ACTIVITY:
Give back the records below exactly, every one, with no pictures.

(Saved data entries)
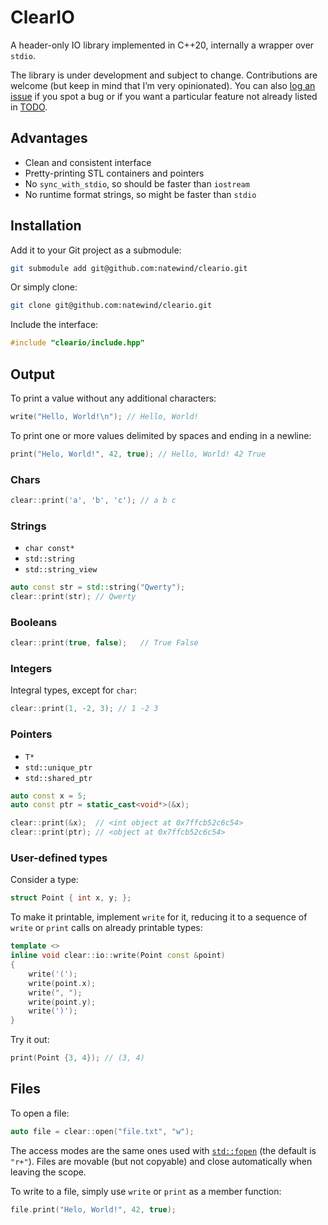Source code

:# ClearIO

A header-only IO library implemented in C++20, internally a wrapper over `stdio`.

The library is under development and subject to change. Contributions are welcome (but keep in mind that I’m very opinionated). You can also [log an issue](https://github.com/natewind/cleario/issues) if you spot a bug or if you want a particular feature not already listed in [TODO](https://github.com/natewind/cleario/blob/master/TODO.md).

## Advantages

* Clean and consistent interface
* Pretty-printing STL containers and pointers
* No `sync_with_stdio`, so should be faster than `iostream`
* No runtime format strings, so might be faster than `stdio`

## Installation

Add it to your Git project as a submodule:

```bash
git submodule add git@github.com:natewind/cleario.git
```

Or simply clone:

```bash
git clone git@github.com:natewind/cleario.git
```

Include the interface:

```cpp
#include "cleario/include.hpp"
```

## Output

To print a value without any additional characters:

```cpp
write("Hello, World!\n"); // Hello, World!
```

To print one or more values delimited by spaces and ending in a newline:

```cpp
print("Helo, World!", 42, true); // Hello, World! 42 True
```

### Chars

```cpp
clear::print('a', 'b', 'c'); // a b c
```

### Strings

* `char const*`
* `std::string`
* `std::string_view`

```cpp
auto const str = std::string("Qwerty");
clear::print(str); // Qwerty
```

### Booleans

```cpp
clear::print(true, false);   // True False
```

### Integers

Integral types, except for `char`:

```cpp
clear::print(1, -2, 3); // 1 -2 3
```

### Pointers

* `T*`
* `std::unique_ptr`
* `std::shared_ptr`

```cpp
auto const x = 5;
auto const ptr = static_cast<void*>(&x);

clear::print(&x);  // <int object at 0x7ffcb52c6c54>
clear::print(ptr); // <object at 0x7ffcb52c6c54>
```

### User-defined types

Consider a type:

```cpp
struct Point { int x, y; };
```

To make it printable, implement `write` for it, reducing it to a sequence of `write` or `print` calls on already printable types:

```cpp
template <>
inline void clear::io::write(Point const &point)
{
	write('(');
	write(point.x);
	write(", ");
	write(point.y);
	write(')');
}
```

Try it out:

```cpp
print(Point {3, 4}); // (3, 4)
```

## Files

To open a file:

```cpp
auto file = clear::open("file.txt", "w");
```

The access modes are the same ones used with [`std::fopen`](https://en.cppreference.com/w/cpp/io/c/fopen) (the default is `"r+"`). Files are movable (but not copyable) and close automatically when leaving the scope.

To write to a file, simply use `write` or `print` as a member function:

```cpp
file.print("Helo, World!", 42, true);
```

YOUR RESPONSE:
Source code

:# ClearIO

A header-only IO library implemented in C++20, internally a wrapper over `stdio`.

The library is under development and subject to change. Contributions are welcome (but keep in mind that I’m very opinionated). You can also [log an issue](https://github.com/natewind/cleario/issues) if you spot a bug or if you want a particular feature not already listed in [TODO](https://github.com/natewind/cleario/blob/master/TODO.md).

## Advantages

* Clean and consistent interface
* Pretty-printing STL containers and pointers
* No `sync_with_stdio`, so should be faster than `iostream`
* No runtime format strings, so might be faster than `stdio`

## Installation

Add it to your Git project as a submodule:

```bash
git submodule add git@github.com:natewind/cleario.git
```

Or simply clone:

```bash
git clone git@github.com:natewind/cleario.git
```

Include the interface:

```cpp
#include "cleario/include.hpp"
```

## Output

To print a value without any additional characters:

```cpp
write("Hello, World!\n"); // Hello, World!
```

To print one or more values delimited by spaces and ending in a newline:

```cpp
print("Helo, World!", 42, true); // Hello, World! 42 True
```

### Chars

```cpp
clear::print('a', 'b', 'c'); // a b c
```

### Strings

* `char const*`
* `std::string`
* `std::string_view`

```cpp
auto const str = std::string("Qwerty");
clear::print(str); // Qwerty
```

### Booleans

```cpp
clear::print(true, false);   // True False
```

### Integers

Integral types, except for `char`:

```cpp
clear::print(1, -2, 3); // 1 -2 3
```

### Pointers

* `T*`
* `std::unique_ptr`
* `std::shared_ptr`

```cpp
auto const x = 5;
auto const ptr = static_cast<void*>(&x);

clear::print(&x);  // <int object at 0x7ffcb52c6c54>
clear::print(ptr); // <object at 0x7ffcb52c6c54>
```

### User-defined types

Consider a type:

```cpp
struct Point { int x, y; };
```

To make it printable, implement `write` for it, reducing it to a sequence of `write` or `print` calls on already printable types:

```cpp
template <>
inline void clear::io::write(Point const &point)
{
	write('(');
	write(point.x);
	write(", ");
	write(point.y);
	write(')');
}
```

Try it out:

```cpp
print(Point {3, 4}); // (3, 4)
```

## Files

To open a file:

```cpp
auto file = clear::open("file.txt", "w");
```

The access modes are the same ones used with [`std::fopen`](https://en.cppreference.com/w/cpp/io/c/fopen) (the default is `"r+"`). Files are movable (but not copyable) and close automatically when leaving the scope.

To write to a file, simply use `write` or `print` as a member function:

```cpp
file.print("Helo, World!", 42, true);
```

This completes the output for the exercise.